I tried by find the length of the sides from the angles $OPA_1 , OPA_2 , OPA_3 ... , OPA_{2n+1}$ Where i considered $P$ to be the circle with ,$OPA_1 = \theta$ and the radius of this circle to be $r$ .
Solving further i got struck and got a different answer.

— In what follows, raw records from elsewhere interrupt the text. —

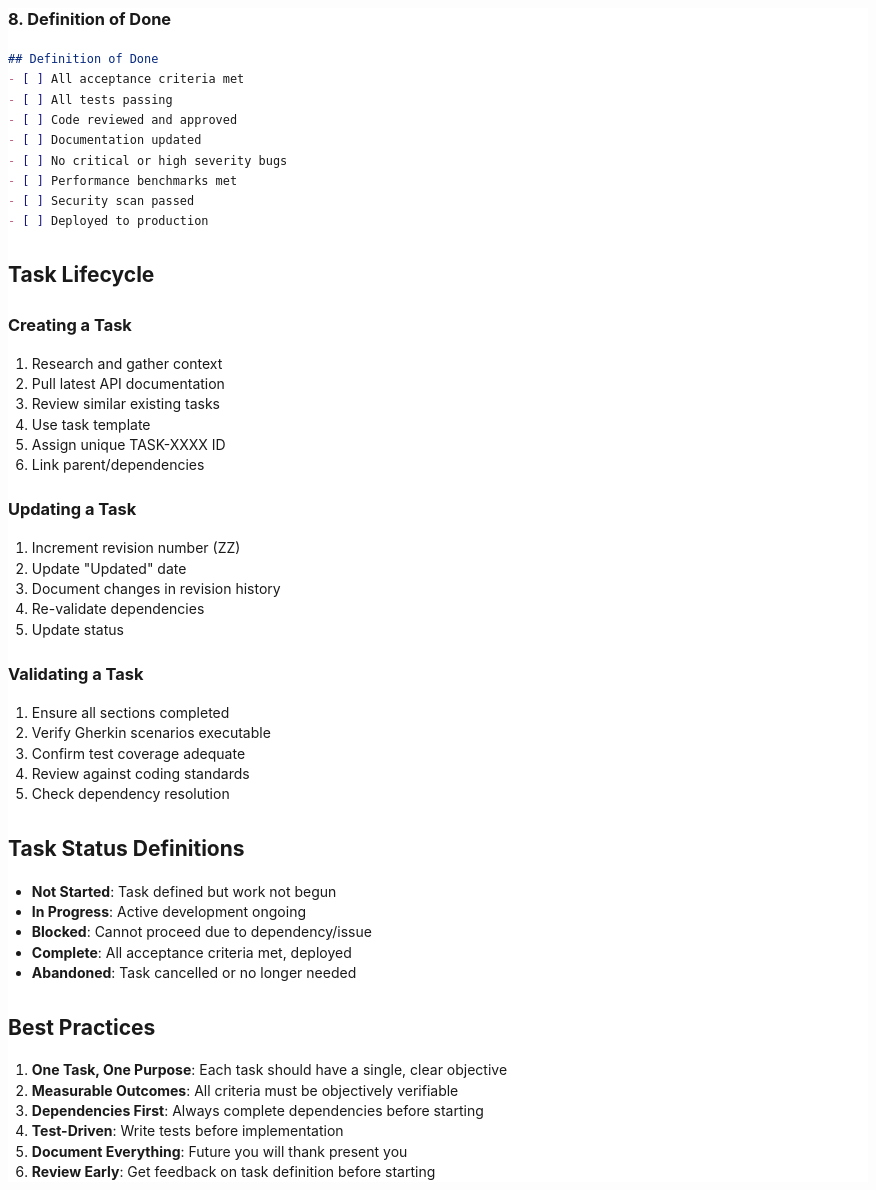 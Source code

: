 ### 8. Definition of Done
```markdown
## Definition of Done
- [ ] All acceptance criteria met
- [ ] All tests passing
- [ ] Code reviewed and approved
- [ ] Documentation updated
- [ ] No critical or high severity bugs
- [ ] Performance benchmarks met
- [ ] Security scan passed
- [ ] Deployed to production
```

## Task Lifecycle

### Creating a Task
1. Research and gather context
2. Pull latest API documentation
3. Review similar existing tasks
4. Use task template
5. Assign unique TASK-XXXX ID
6. Link parent/dependencies

### Updating a Task
1. Increment revision number (ZZ)
2. Update "Updated" date
3. Document changes in revision history
4. Re-validate dependencies
5. Update status

### Validating a Task
1. Ensure all sections completed
2. Verify Gherkin scenarios executable
3. Confirm test coverage adequate
4. Review against coding standards
5. Check dependency resolution

## Task Status Definitions

- **Not Started**: Task defined but work not begun
- **In Progress**: Active development ongoing
- **Blocked**: Cannot proceed due to dependency/issue
- **Complete**: All acceptance criteria met, deployed
- **Abandoned**: Task cancelled or no longer needed

## Best Practices

1. **One Task, One Purpose**: Each task should have a single, clear objective
2. **Measurable Outcomes**: All criteria must be objectively verifiable
3. **Dependencies First**: Always complete dependencies before starting
4. **Test-Driven**: Write tests before implementation
5. **Document Everything**: Future you will thank present you
6. **Review Early**: Get feedback on task definition before starting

Can you pls help me solve this question in this method, If you have some other approach to this question then please share it.
Thank You
 A: The key formula that we need can be found HERE:
$$\sum_{k=0}^n\sin(\varphi + k\alpha)=\frac{\sin\frac{(n+1)\alpha}{2}\sin(\varphi+\frac{n\alpha}2)}{\sin\frac\alpha2}$$
If you apply the following identity:
$$\sin\alpha\sin\beta=\frac12(cos(\alpha-\beta)-cos(\alpha+\beta))$$
...you get:
$$\sum_{k=0}^n\sin(\varphi + k\alpha)=\frac{\cos(\frac\alpha2-\varphi)-\cos(\frac{2n+1}{2}\alpha+\varphi)}{2\sin\frac\alpha2}\tag{1}$$
Now, denote the center of circumscribed circle with $C$. Introduce: 
$$\angle OCA_{2n+1}=-2\varphi$$
$$\angle A_kCA_{2n+1}=k\alpha$$
$$\alpha=\frac{2\pi}{2n+1}\tag{2}$$
You can easily show that:
$$OA_k=2R\sin\frac{\angle A_kCA_{2n+1}-\angle OCA_{2n+1}}2=2R\sin(k\frac\alpha2+\varphi)$$
Now calculate two sums:
$$OA_1+OA_3+...OA_{2n+1}=2R\sin(\frac\alpha2+\varphi)+2R\sin(\frac{3\alpha}2+\varphi)+...+2R\sin(\frac{(2n+1)\alpha}2+\varphi)\tag{3}$$
$$OA_2+OA_4+...OA_{2n}=2R\sin(\alpha+\varphi)+2R\sin(2\alpha+\varphi)+...+2R\sin(n\alpha+\varphi)\tag{4}$$
Now apply formula (1) on (3) and (4) and simplify by taking into account (2). It should not be too complicated to show that (3) and (4) are actually equal.